A polling survey on this compelling and controversial theme by Ekos Research, for the 2010 Walter Gordon Massey Symposium at the University of Toronto, which this year was titled "Private emotion, public policy," is evidence that Canadians place a high value on reason in politics, but are subject to a significant degree of irrationality in their assessments of themselves and their fellow citizens. This suggests that Canadian admiration for rationality is strongly coloured by such emotional factors as self-regard, vanity and indeed narcissism.

Eighty-six per cent of the respondents said that their voting decisions are mostly influenced by reason and thinking, rather than by emotional considerations, but 89 per cent said that the politics would be better if voters put greater emphasis on thinking, thus implying that most other voters fall short in this respect. They found federal Canadian politics to be too emotional rather than too rational, in a proportion of close to four to one.

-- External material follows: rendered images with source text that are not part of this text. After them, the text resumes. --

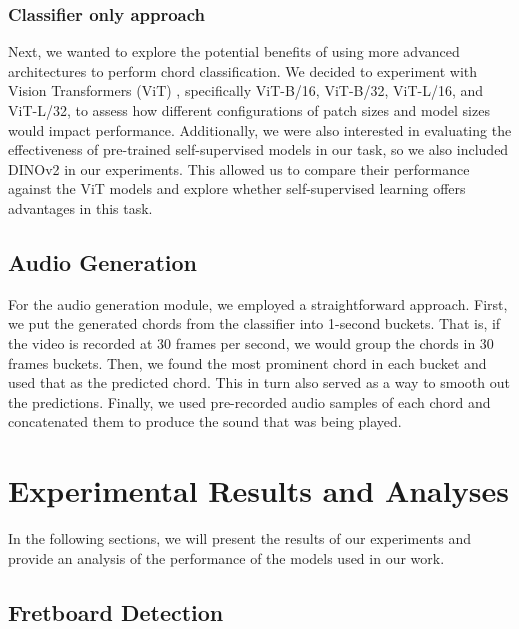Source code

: \documentclass[10pt,twocolumn,letterpaper]{article}
\begin{document}
\subsubsection{Classifier only approach}
Next, we wanted to explore the potential benefits of using more advanced architectures to perform chord classification. We decided to experiment with Vision Transformers (ViT) \cite{dosovitskiy2020image}, specifically ViT-B/16, ViT-B/32, ViT-L/16, and ViT-L/32, to assess how different configurations of patch sizes and model sizes would impact performance. Additionally, we were also interested in evaluating the effectiveness of pre-trained self-supervised models in our task, so we also included DINOv2 \cite{oquab2023dinov2} in our experiments. This allowed us to compare their performance against the ViT models and explore whether self-supervised learning offers advantages in this task.

\subsection{Audio Generation}
For the audio generation module, we employed a straightforward approach. First, we put the generated chords from the classifier into 1-second buckets. That is, if the video is recorded at 30 frames per second, we would group the chords in 30 frames buckets. Then, we found the most prominent chord in each bucket and used that as the predicted chord. This in turn also served as a way to smooth out the predictions. Finally, we used pre-recorded audio samples of each chord and concatenated them to produce the sound that was being played.

\section{Experimental Results and Analyses}
\label{sec:results}

In the following sections, we will present the results of our experiments and provide an analysis of the performance of the models used in our work.

\subsection{Fretboard Detection}
\end{document}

But political reason and political emotions can have a complementary relationship, as well as an oppositional one. More than 2,300 years ago, Aristotle recognized this by placing his study of the emotions in his book The Art of Rhetoric, rather than in his volume on the human psyche, where one would expect it.

The first of the book's three parts argues that persuasion - primarily a political activity - is based on a subordinate, fuzzier version of logic that deals in probabilities, not on precise propositions. He calls the rhetorical equivalent of syllogisms "enthymemes," which are less than logical proofs, yet are the results of a kind of reasoning.

The second part of the book contains what now would be called a textbook on affective psychology - because political (and courtroom) persuaders have to understand the emotions of their audiences, if their rhetorical enthymemes are to get accepted.

In other words, people's views of what is politically persuasive is usually based less on logical deductions or mathematical calculations, than on some mixture of their common sense and their emotional commitments.

The Ekos survey may well help Canadians to be more self-critical about their own thinking and to be more respectful toward their fellow citizens' emotions. Humans are, and will remain, both thinking and feeling beings.